Having a toolbox of parts, essentially, will make it easier to build more complex circuits in conjunction with the more modular framework, theoretically limited primarily by the available selection of components and the imagination of the researchers, he notes.
"There are many kinds of applications where this could help in the life sciences; for example, trying to do drug screening and identify what particular pathways or genes your drugs turns on or off. Currently, you tag promoter genes of interest but one of the things you could do is build higher-order circuits with multiple pathways on the same circuit," Lu explains. "You could have perhaps five or six different pathways and a single output to give you more high-info screening."
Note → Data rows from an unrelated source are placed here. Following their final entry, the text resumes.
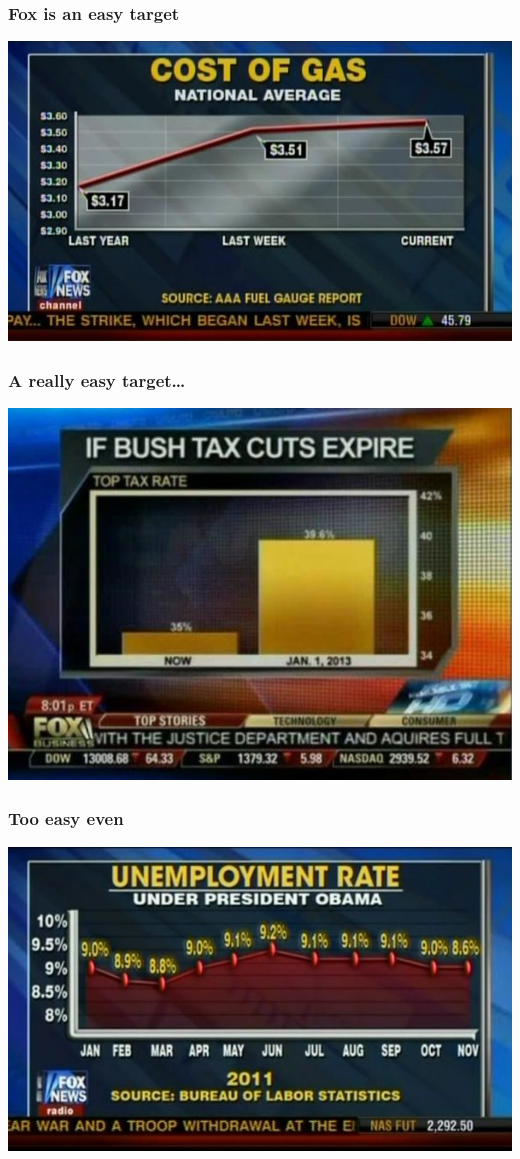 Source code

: \documentclass{beamer}
\begin{document}
\begin{frame}
  \frametitle{Fox is an easy target}
  \includegraphics[width = \textwidth, keepaspectratio = true]{figure/fox_scale}
\end{frame}

\begin{frame}
  \frametitle{A really easy target\ldots}
  \includegraphics[width = \textwidth, keepaspectratio = true]{figure/fox_nodiff}
\end{frame}

\begin{frame}
  \frametitle{Too easy even}
  \includegraphics[width = \textwidth, keepaspectratio = true]{figure/fox_lying}
\end{frame}
\end{document}
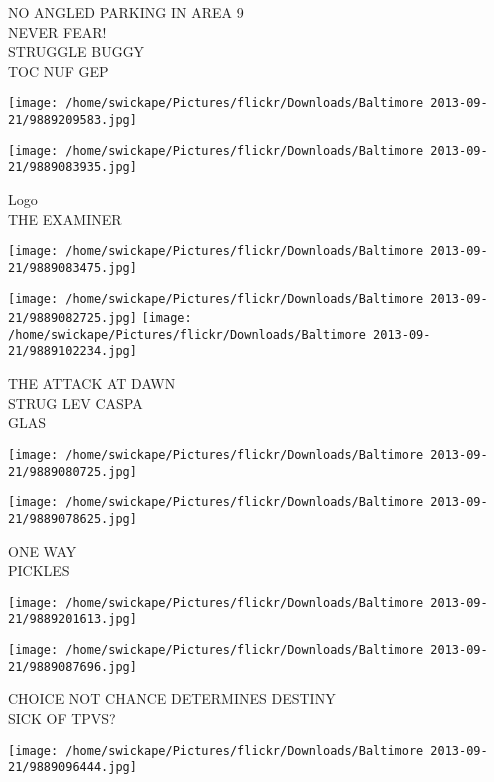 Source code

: \documentclass[10pt,letterpaper]{article}
\begin{document}
NO ANGLED PARKING IN AREA 9\\
NEVER FEAR!\\
STRUGGLE BUGGY\\
TOC NUF GEP\\
\pagebreak

\texttt{[image: /home/swickape/Pictures/flickr/Downloads/Baltimore 2013-09-21/9889209583.jpg]}

\vspace{0.25in}
\texttt{[image: /home/swickape/Pictures/flickr/Downloads/Baltimore 2013-09-21/9889083935.jpg]}

Logo\\
THE EXAMINER\\
\pagebreak

\texttt{[image: /home/swickape/Pictures/flickr/Downloads/Baltimore 2013-09-21/9889083475.jpg]}

\vspace{0.25in}
\texttt{[image: /home/swickape/Pictures/flickr/Downloads/Baltimore 2013-09-21/9889082725.jpg]}
\texttt{[image: /home/swickape/Pictures/flickr/Downloads/Baltimore 2013-09-21/9889102234.jpg]}

THE ATTACK AT DAWN\\
STRUG LEV CASPA\\
GLAS\\
\pagebreak

\texttt{[image: /home/swickape/Pictures/flickr/Downloads/Baltimore 2013-09-21/9889080725.jpg]}

\vspace{0.25in}
\texttt{[image: /home/swickape/Pictures/flickr/Downloads/Baltimore 2013-09-21/9889078625.jpg]}

ONE WAY\\
PICKLES\\
\pagebreak

\texttt{[image: /home/swickape/Pictures/flickr/Downloads/Baltimore 2013-09-21/9889201613.jpg]}

\vspace{0.25in}
\texttt{[image: /home/swickape/Pictures/flickr/Downloads/Baltimore 2013-09-21/9889087696.jpg]}

CHOICE NOT CHANCE DETERMINES DESTINY\\
SICK OF TPVS?\\
\pagebreak

\texttt{[image: /home/swickape/Pictures/flickr/Downloads/Baltimore 2013-09-21/9889096444.jpg]}
\end{document}
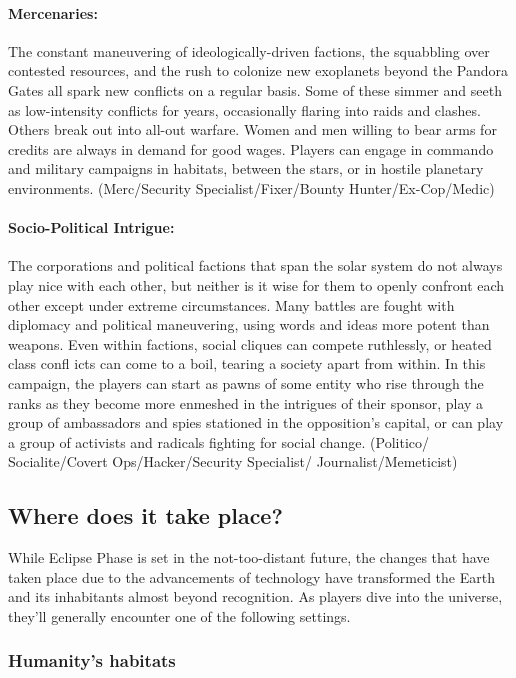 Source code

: \paragraph{Mercenaries:} The constant maneuvering of ideologically-driven factions, the squabbling over contested resources, and the rush to colonize new exoplanets beyond the Pandora Gates all spark new conflicts on a regular basis. Some of these simmer and seeth as low-intensity conflicts for years, occasionally flaring into raids and clashes. Others break out into all-out warfare. Women and men willing to bear arms for credits are always in demand for good wages. Players can engage in commando and military campaigns in habitats, between the stars, or in hostile planetary environments. (Merc/Security Specialist/Fixer/Bounty Hunter/Ex-Cop/Medic)

\paragraph{Socio-Political Intrigue:} The corporations and political factions that span the solar system do not always play nice with each other, but neither is it wise for them to openly confront each other except under extreme circumstances. Many battles are fought with diplomacy and political maneuvering, using words and ideas more potent than weapons. Even within factions, social cliques can compete ruthlessly, or heated class confl icts can come to a boil, tearing a society apart from within. In this campaign, the players can start as pawns of some entity who rise through the ranks as they become more enmeshed in the intrigues of their sponsor, play a group of ambassadors and spies stationed in the opposition's capital, or can play a group of activists and radicals fighting for social change. (Politico/ Socialite/Covert Ops/Hacker/Security Specialist/ Journalist/Memeticist)


\subsection{Where does it take place?}
\label{sec:where-does-it}

While Eclipse Phase is set in the not-too-distant future, the changes that have taken place due to the advancements of technology have transformed the Earth and its inhabitants almost beyond recognition. As players dive into the universe, they'll generally encounter one of the following settings.


\subsubsection{Humanity's habitats}
\label{sec:humanitys-habitats}

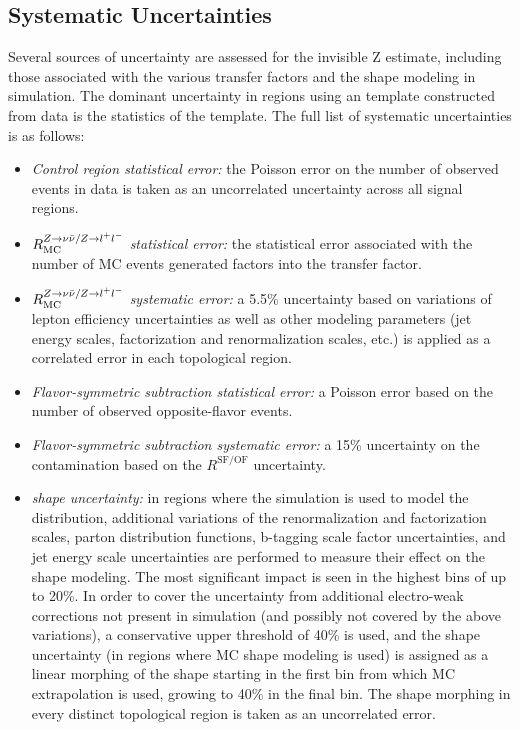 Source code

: \subsection{Systematic Uncertainties}
\label{subsec:zinvSyst}

Several sources of uncertainty are assessed for the invisible Z estimate, including those associated with the various transfer factors and the \mttwo shape modeling in simulation. The dominant uncertainty in regions using an \mttwo template constructed from data is the statistics of the template. The full list of systematic uncertainties is as follows:
\begin{itemize}
	\item {\it Control region statistical error:} the Poisson error on the number of observed events in \zll data is taken as an uncorrelated uncertainty across all signal regions.
	\item {\it $R_{\mathrm{MC}}^{Z\rightarrow\nu\bar{\nu}/Z\rightarrow l^+ l^-}$ statistical error:} the statistical error associated with the number of MC events generated factors into the transfer factor.
	\item {\it $R_{\mathrm{MC}}^{Z\rightarrow\nu\bar{\nu}/Z\rightarrow l^+ l^-}$ systematic error:} a 5.5\% uncertainty based on variations of lepton efficiency uncertainties as well as other modeling parameters (jet energy scales, factorization and renormalization scales, etc.) is applied as a correlated error in each topological region.
	\item {\it Flavor-symmetric subtraction statistical error:} a Poisson error based on the number of observed opposite-flavor events.
	\item {\it Flavor-symmetric subtraction systematic error:} a 15\% uncertainty on the \ttbar contamination based on the $R^{\mathrm{SF/OF}}$ uncertainty.
	\item {\it \mttwo shape uncertainty:} in regions where the simulation is used to model the \mttwo distribution, additional variations of the renormalization and factorization scales, parton distribution functions, b-tagging scale factor uncertainties, and jet energy scale uncertainties are performed to measure their effect on the \mttwo shape modeling. The most significant impact is seen in the highest \mttwo bins of up to 20\%. In order to cover the uncertainty from additional electro-weak corrections not present in simulation (and possibly not covered by the above variations), a conservative upper threshold of 40\% is used, and the shape uncertainty (in regions where MC \mttwo shape modeling is used) is assigned as a linear morphing of the \mttwo shape starting in the first bin from which MC extrapolation is used, growing to 40\% in the final bin. The shape morphing in every distinct topological region is taken as an uncorrelated error.
	
\end{itemize}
Farther out, Lu says, another area of interest for such complex circuits might be for delivery of gene-based therapies, in which one could deliver a more complex circuit into the human body that might even be able to perform diagnostics in cells to provide more efficient and appropriate treatment.
"We've shown that we can build a lot of these parts for the toolkit and characterize them, and show that they work," he says. "Now we need to figure out if you can put them into much more complex circuits than ever before. Also, can we really get a handle on how they work in silico and make predictive models for them?"
Lu predicts that he and his colleagues should have some good results within the next year, "and we hope the new stories we can put out will demonstrate the power of using these parts as modular components in larger circuits."
Results of the work are described in the Aug. 3 issue of the journal Cell. Other authors for that article include Ahmad Khalil, assistant professor of biomedical engineering at BU; BU postdoc Caleb Bashor; Harvard grad student Cherie Ramirez; BU research assistant Nora Pyenson; Keith Joung, associate chief of pathology for research at Massachusetts General Hospital; and James Collins, BU professor of biomedical engineering.
Plans to even begin thinking about commercialization or seeking industry partners are pretty far out and it is too early to predict when that might happen, Lu acknowledges. The circuits they have built for yeast in their research are still relatively simple ones to show that the components work and the modular approach works, and next steps include building more complex circuits, such as massive 10- or 15-transcription factor circuits, with Lu noting, "We want to see how far we can scale the type of circuits we can build out of this framework."